Work item: When you reach the line with "Lookin for both" in the data below, begin printing lines exactly, and stop once the line with "Exactly what it" has been printed.

Collected data entries
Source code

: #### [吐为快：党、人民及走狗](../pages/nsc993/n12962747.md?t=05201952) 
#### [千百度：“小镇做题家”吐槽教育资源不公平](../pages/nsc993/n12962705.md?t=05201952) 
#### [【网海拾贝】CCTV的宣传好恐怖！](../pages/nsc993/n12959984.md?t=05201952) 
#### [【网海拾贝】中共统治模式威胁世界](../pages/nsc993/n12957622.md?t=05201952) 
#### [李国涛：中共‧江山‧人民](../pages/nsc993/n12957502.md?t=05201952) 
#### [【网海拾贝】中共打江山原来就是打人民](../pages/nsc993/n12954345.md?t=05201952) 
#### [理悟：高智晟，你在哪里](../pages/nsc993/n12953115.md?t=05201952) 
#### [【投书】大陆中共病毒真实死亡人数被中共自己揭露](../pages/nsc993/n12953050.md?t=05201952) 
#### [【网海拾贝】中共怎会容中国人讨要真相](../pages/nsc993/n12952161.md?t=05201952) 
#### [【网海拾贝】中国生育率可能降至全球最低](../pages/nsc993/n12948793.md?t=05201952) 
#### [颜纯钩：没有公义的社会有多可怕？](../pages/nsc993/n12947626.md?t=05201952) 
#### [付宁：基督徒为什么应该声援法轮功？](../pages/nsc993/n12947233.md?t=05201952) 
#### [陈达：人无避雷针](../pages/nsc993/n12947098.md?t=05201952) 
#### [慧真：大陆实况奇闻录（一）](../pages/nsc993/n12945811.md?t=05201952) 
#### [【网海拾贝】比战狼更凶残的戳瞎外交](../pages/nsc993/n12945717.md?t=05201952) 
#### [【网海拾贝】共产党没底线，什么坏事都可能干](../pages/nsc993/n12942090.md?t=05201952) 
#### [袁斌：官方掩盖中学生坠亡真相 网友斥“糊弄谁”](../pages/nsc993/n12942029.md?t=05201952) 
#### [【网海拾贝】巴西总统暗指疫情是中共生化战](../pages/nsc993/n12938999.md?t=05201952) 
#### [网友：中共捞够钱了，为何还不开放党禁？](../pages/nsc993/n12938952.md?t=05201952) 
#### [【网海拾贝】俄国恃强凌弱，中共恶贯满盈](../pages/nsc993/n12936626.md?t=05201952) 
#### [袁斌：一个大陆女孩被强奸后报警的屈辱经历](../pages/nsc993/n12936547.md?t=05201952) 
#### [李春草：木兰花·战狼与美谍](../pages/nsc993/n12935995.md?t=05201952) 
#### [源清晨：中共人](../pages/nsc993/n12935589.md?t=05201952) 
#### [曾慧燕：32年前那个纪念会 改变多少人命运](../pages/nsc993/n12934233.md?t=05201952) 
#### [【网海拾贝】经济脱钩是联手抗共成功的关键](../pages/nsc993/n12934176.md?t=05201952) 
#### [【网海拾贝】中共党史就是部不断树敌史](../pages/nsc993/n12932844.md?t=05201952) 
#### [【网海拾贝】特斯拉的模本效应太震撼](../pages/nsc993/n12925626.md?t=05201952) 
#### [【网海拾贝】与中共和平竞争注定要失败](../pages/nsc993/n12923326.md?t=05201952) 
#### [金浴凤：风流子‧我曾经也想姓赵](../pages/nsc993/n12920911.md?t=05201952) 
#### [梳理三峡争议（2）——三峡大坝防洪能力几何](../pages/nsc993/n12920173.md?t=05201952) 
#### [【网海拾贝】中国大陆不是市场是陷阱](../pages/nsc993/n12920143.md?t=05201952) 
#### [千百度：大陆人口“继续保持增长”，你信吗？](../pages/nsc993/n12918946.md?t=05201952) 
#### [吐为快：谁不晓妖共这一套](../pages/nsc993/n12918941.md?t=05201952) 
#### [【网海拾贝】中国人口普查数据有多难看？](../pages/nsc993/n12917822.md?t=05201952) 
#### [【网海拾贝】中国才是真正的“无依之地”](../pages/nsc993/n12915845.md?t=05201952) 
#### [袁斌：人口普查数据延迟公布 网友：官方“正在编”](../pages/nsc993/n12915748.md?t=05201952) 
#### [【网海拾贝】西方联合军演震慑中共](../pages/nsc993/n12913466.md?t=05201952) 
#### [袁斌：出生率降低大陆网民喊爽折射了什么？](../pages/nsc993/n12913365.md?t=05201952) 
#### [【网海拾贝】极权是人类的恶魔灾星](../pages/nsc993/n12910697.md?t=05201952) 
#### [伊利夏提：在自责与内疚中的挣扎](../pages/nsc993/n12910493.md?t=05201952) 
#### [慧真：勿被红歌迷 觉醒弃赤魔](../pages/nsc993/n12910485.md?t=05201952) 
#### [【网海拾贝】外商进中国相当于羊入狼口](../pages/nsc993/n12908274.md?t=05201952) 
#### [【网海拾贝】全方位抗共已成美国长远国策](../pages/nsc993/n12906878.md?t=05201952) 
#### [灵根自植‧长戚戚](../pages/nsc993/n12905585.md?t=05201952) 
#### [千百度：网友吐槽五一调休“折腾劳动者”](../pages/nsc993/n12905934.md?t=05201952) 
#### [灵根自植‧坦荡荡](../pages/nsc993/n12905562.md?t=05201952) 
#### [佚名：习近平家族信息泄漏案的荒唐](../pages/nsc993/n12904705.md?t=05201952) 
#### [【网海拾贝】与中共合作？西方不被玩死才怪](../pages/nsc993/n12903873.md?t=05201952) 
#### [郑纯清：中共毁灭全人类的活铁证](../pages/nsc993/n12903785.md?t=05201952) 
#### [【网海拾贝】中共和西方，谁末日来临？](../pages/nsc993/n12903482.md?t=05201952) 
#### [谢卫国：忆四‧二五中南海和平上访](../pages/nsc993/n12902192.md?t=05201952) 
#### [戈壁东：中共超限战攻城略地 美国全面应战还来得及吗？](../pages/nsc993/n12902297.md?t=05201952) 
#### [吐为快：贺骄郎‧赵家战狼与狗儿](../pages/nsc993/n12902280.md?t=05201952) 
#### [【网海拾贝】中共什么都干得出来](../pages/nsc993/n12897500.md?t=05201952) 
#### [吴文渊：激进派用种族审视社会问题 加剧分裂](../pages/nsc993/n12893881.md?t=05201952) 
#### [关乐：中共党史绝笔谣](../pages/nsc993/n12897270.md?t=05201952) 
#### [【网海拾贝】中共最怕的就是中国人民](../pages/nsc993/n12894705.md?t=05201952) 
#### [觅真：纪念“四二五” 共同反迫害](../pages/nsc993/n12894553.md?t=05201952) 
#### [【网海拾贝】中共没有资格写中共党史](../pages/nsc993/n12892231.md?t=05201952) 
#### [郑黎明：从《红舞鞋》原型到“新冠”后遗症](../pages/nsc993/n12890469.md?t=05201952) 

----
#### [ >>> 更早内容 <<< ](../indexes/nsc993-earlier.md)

==

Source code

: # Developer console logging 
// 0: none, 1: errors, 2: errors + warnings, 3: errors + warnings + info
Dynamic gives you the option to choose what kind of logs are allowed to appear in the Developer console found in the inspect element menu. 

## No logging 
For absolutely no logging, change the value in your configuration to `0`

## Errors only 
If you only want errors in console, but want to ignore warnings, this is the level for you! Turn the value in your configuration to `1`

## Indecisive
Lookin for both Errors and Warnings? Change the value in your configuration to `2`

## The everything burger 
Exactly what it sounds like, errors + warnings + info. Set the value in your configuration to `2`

Exercise answer:
Lookin for both Errors and Warnings? Change the value in your configuration to `2`

## The everything burger 
Exactly what it sounds like, errors + warnings + info. Set the value in your configuration to `2`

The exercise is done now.